Exercise directions: Pictures in the records below are skipped; the rest is copied exactly.

Extracted entries:
• • • • • • •
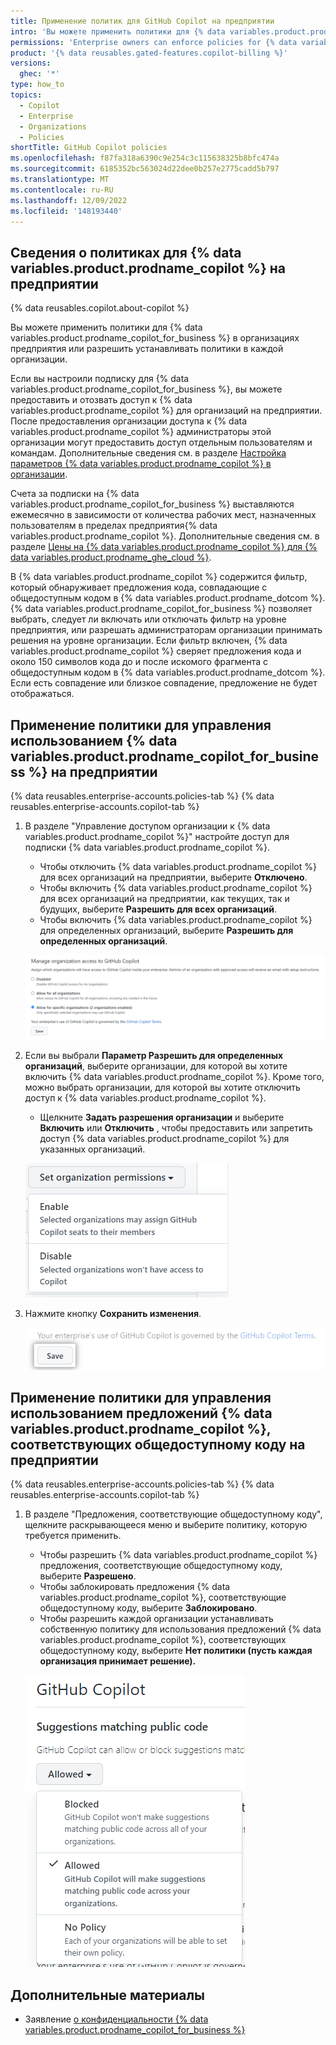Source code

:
 ```yaml
---
title: Применение политик для GitHub Copilot на предприятии
intro: 'Вы можете применить политики для {% data variables.product.prodname_copilot_for_business %} в организациях предприятия или разрешить устанавливать политики в каждой организации.'
permissions: 'Enterprise owners can enforce policies for {% data variables.product.prodname_copilot_for_business %} in an enterprise.'
product: '{% data reusables.gated-features.copilot-billing %}'
versions:
  ghec: '*'
type: how_to
topics:
  - Copilot
  - Enterprise
  - Organizations
  - Policies
shortTitle: GitHub Copilot policies
ms.openlocfilehash: f87fa318a6390c9e254c3c115638325b8bfc474a
ms.sourcegitcommit: 6185352bc563024d22dee0b257e2775cadd5b797
ms.translationtype: MT
ms.contentlocale: ru-RU
ms.lasthandoff: 12/09/2022
ms.locfileid: '148193440'
---
```

## Сведения о политиках для {% data variables.product.prodname_copilot %} на предприятии

{% data reusables.copilot.about-copilot %}

Вы можете применить политики для {% data variables.product.prodname_copilot_for_business %} в организациях предприятия или разрешить устанавливать политики в каждой организации. 

Если вы настроили подписку для {% data variables.product.prodname_copilot_for_business %}, вы можете предоставить и отозвать доступ к {% data variables.product.prodname_copilot %} для организаций на предприятии. После предоставления организации доступа к {% data variables.product.prodname_copilot %} администраторы этой организации могут предоставить доступ отдельным пользователям и командам. Дополнительные сведения см. в разделе [Настройка параметров {% data variables.product.prodname_copilot %} в организации](/copilot/configuring-github-copilot/configuring-github-copilot-settings-in-your-organization).

Счета за подписки на {% data variables.product.prodname_copilot_for_business %} выставляются ежемесячно в зависимости от количества рабочих мест, назначенных пользователям в пределах предприятия{% data variables.product.prodname_copilot %}. Дополнительные сведения см. в разделе [Цены на {% data variables.product.prodname_copilot %} для {% data variables.product.prodname_ghe_cloud %}](/enterprise-cloud@latest/billing/managing-billing-for-github-copilot/about-billing-for-github-copilot#github-copilot-pricing-for-github-enterprise-cloud).

В {% data variables.product.prodname_copilot %} содержится фильтр, который обнаруживает предложения кода, совпадающие с общедоступным кодом в {% data variables.product.prodname_dotcom %}. {% data variables.product.prodname_copilot_for_business %} позволяет выбрать, следует ли включать или отключать фильтр на уровне предприятия, или разрешать администраторам организации принимать решения на уровне организации. Если фильтр включен, {% data variables.product.prodname_copilot %} сверяет предложения кода и около 150 символов кода до и после искомого фрагмента с общедоступным кодом в {% data variables.product.prodname_dotcom %}. Если есть совпадение или близкое совпадение, предложение не будет отображаться.

## Применение политики для управления использованием {% data variables.product.prodname_copilot_for_business %} на предприятии 

{% data reusables.enterprise-accounts.policies-tab %} {% data reusables.enterprise-accounts.copilot-tab %}
1. В разделе "Управление доступом организации к {% data variables.product.prodname_copilot %}" настройте доступ для подписки {% data variables.product.prodname_copilot %}. 
    - Чтобы отключить {% data variables.product.prodname_copilot %} для всех организаций на предприятии, выберите **Отключено**.
    - Чтобы включить {% data variables.product.prodname_copilot %} для всех организаций на предприятии, как текущих, так и будущих, выберите **Разрешить для всех организаций**.
    - Чтобы включить {% data variables.product.prodname_copilot %} для определенных организаций, выберите **Разрешить для определенных организаций**.
    
    ![Снимок экрана: параметры доступа организации {% data variables.product.prodname_copilot %}](/assets/images/help/copilot/manage-org-access-enterprise.png)
    
1. Если вы выбрали **Параметр Разрешить для определенных организаций**, выберите организации, для которой вы хотите включить {% data variables.product.prodname_copilot %}. Кроме того, можно выбрать организации, для которой вы хотите отключить доступ к {% data variables.product.prodname_copilot %}.
    - Щелкните **Задать разрешения организации** и выберите **Включить** или **Отключить** , чтобы предоставить или запретить доступ {% data variables.product.prodname_copilot %} для указанных организаций.

    ![Снимок экрана: включенные или отключенные разрешения организации {% data variables.product.prodname_copilot %}](/assets/images/help/copilot/set-org-permissions-enterprise.png)
   
1. Нажмите кнопку **Сохранить изменения**.
  
   ![Снимок экрана: {% data variables.product.prodname_copilot %} сохранение разрешений организации](/assets/images/help/copilot/save-org-settings-enterprise.png)

## Применение политики для управления использованием предложений {% data variables.product.prodname_copilot %}, соответствующих общедоступному коду на предприятии

{% data reusables.enterprise-accounts.policies-tab %} {% data reusables.enterprise-accounts.copilot-tab %}
1. В разделе "Предложения, соответствующие общедоступному коду", щелкните раскрывающееся меню и выберите политику, которую требуется применить.
    - Чтобы разрешить {% data variables.product.prodname_copilot %} предложения, соответствующие общедоступному коду, выберите **Разрешено**.
    - Чтобы заблокировать предложения {% data variables.product.prodname_copilot %}, соответствующие общедоступному коду, выберите **Заблокировано**.
    - Чтобы разрешить каждой организации устанавливать собственную политику для использования предложений {% data variables.product.prodname_copilot %}, соответствующих общедоступному коду, выберите **Нет политики (пусть каждая организация принимает решение).**
    
    ![Снимок экрана: предложения {% data variables.product.prodname_copilot %}, соответствующие параметрам общедоступного кода](/assets/images/help/copilot/duplication-detection-enterprise-dropdown.png)

## Дополнительные материалы

- Заявление [о конфиденциальности {% data variables.product.prodname_copilot_for_business %}](/free-pro-team@latest/site-policy/privacy-policies/github-copilot-for-business-privacy-statement)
• • • • • • •
The completed task:
Source code

:
 ```yaml
---
title: Применение политик для GitHub Copilot на предприятии
intro: 'Вы можете применить политики для {% data variables.product.prodname_copilot_for_business %} в организациях предприятия или разрешить устанавливать политики в каждой организации.'
permissions: 'Enterprise owners can enforce policies for {% data variables.product.prodname_copilot_for_business %} in an enterprise.'
product: '{% data reusables.gated-features.copilot-billing %}'
versions:
  ghec: '*'
type: how_to
topics:
  - Copilot
  - Enterprise
  - Organizations
  - Policies
shortTitle: GitHub Copilot policies
ms.openlocfilehash: f87fa318a6390c9e254c3c115638325b8bfc474a
ms.sourcegitcommit: 6185352bc563024d22dee0b257e2775cadd5b797
ms.translationtype: MT
ms.contentlocale: ru-RU
ms.lasthandoff: 12/09/2022
ms.locfileid: '148193440'
---
```

## Сведения о политиках для {% data variables.product.prodname_copilot %} на предприятии

{% data reusables.copilot.about-copilot %}

Вы можете применить политики для {% data variables.product.prodname_copilot_for_business %} в организациях предприятия или разрешить устанавливать политики в каждой организации. 

Если вы настроили подписку для {% data variables.product.prodname_copilot_for_business %}, вы можете предоставить и отозвать доступ к {% data variables.product.prodname_copilot %} для организаций на предприятии. После предоставления организации доступа к {% data variables.product.prodname_copilot %} администраторы этой организации могут предоставить доступ отдельным пользователям и командам. Дополнительные сведения см. в разделе [Настройка параметров {% data variables.product.prodname_copilot %} в организации](/copilot/configuring-github-copilot/configuring-github-copilot-settings-in-your-organization).

Счета за подписки на {% data variables.product.prodname_copilot_for_business %} выставляются ежемесячно в зависимости от количества рабочих мест, назначенных пользователям в пределах предприятия{% data variables.product.prodname_copilot %}. Дополнительные сведения см. в разделе [Цены на {% data variables.product.prodname_copilot %} для {% data variables.product.prodname_ghe_cloud %}](/enterprise-cloud@latest/billing/managing-billing-for-github-copilot/about-billing-for-github-copilot#github-copilot-pricing-for-github-enterprise-cloud).

В {% data variables.product.prodname_copilot %} содержится фильтр, который обнаруживает предложения кода, совпадающие с общедоступным кодом в {% data variables.product.prodname_dotcom %}. {% data variables.product.prodname_copilot_for_business %} позволяет выбрать, следует ли включать или отключать фильтр на уровне предприятия, или разрешать администраторам организации принимать решения на уровне организации. Если фильтр включен, {% data variables.product.prodname_copilot %} сверяет предложения кода и около 150 символов кода до и после искомого фрагмента с общедоступным кодом в {% data variables.product.prodname_dotcom %}. Если есть совпадение или близкое совпадение, предложение не будет отображаться.

## Применение политики для управления использованием {% data variables.product.prodname_copilot_for_business %} на предприятии 

{% data reusables.enterprise-accounts.policies-tab %} {% data reusables.enterprise-accounts.copilot-tab %}
1. В разделе "Управление доступом организации к {% data variables.product.prodname_copilot %}" настройте доступ для подписки {% data variables.product.prodname_copilot %}. 
    - Чтобы отключить {% data variables.product.prodname_copilot %} для всех организаций на предприятии, выберите **Отключено**.
    - Чтобы включить {% data variables.product.prodname_copilot %} для всех организаций на предприятии, как текущих, так и будущих, выберите **Разрешить для всех организаций**.
    - Чтобы включить {% data variables.product.prodname_copilot %} для определенных организаций, выберите **Разрешить для определенных организаций**.
    
    ![Снимок экрана: параметры доступа организации {% data variables.product.prodname_copilot %}](/assets/images/help/copilot/manage-org-access-enterprise.png)
    
1. Если вы выбрали **Параметр Разрешить для определенных организаций**, выберите организации, для которой вы хотите включить {% data variables.product.prodname_copilot %}. Кроме того, можно выбрать организации, для которой вы хотите отключить доступ к {% data variables.product.prodname_copilot %}.
    - Щелкните **Задать разрешения организации** и выберите **Включить** или **Отключить** , чтобы предоставить или запретить доступ {% data variables.product.prodname_copilot %} для указанных организаций.

    ![Снимок экрана: включенные или отключенные разрешения организации {% data variables.product.prodname_copilot %}](/assets/images/help/copilot/set-org-permissions-enterprise.png)
   
1. Нажмите кнопку **Сохранить изменения**.
  
   ![Снимок экрана: {% data variables.product.prodname_copilot %} сохранение разрешений организации](/assets/images/help/copilot/save-org-settings-enterprise.png)

## Применение политики для управления использованием предложений {% data variables.product.prodname_copilot %}, соответствующих общедоступному коду на предприятии

{% data reusables.enterprise-accounts.policies-tab %} {% data reusables.enterprise-accounts.copilot-tab %}
1. В разделе "Предложения, соответствующие общедоступному коду", щелкните раскрывающееся меню и выберите политику, которую требуется применить.
    - Чтобы разрешить {% data variables.product.prodname_copilot %} предложения, соответствующие общедоступному коду, выберите **Разрешено**.
    - Чтобы заблокировать предложения {% data variables.product.prodname_copilot %}, соответствующие общедоступному коду, выберите **Заблокировано**.
    - Чтобы разрешить каждой организации устанавливать собственную политику для использования предложений {% data variables.product.prodname_copilot %}, соответствующих общедоступному коду, выберите **Нет политики (пусть каждая организация принимает решение).**
    
    ![Снимок экрана: предложения {% data variables.product.prodname_copilot %}, соответствующие параметрам общедоступного кода](/assets/images/help/copilot/duplication-detection-enterprise-dropdown.png)

## Дополнительные материалы

- Заявление [о конфиденциальности {% data variables.product.prodname_copilot_for_business %}](/free-pro-team@latest/site-policy/privacy-policies/github-copilot-for-business-privacy-statement)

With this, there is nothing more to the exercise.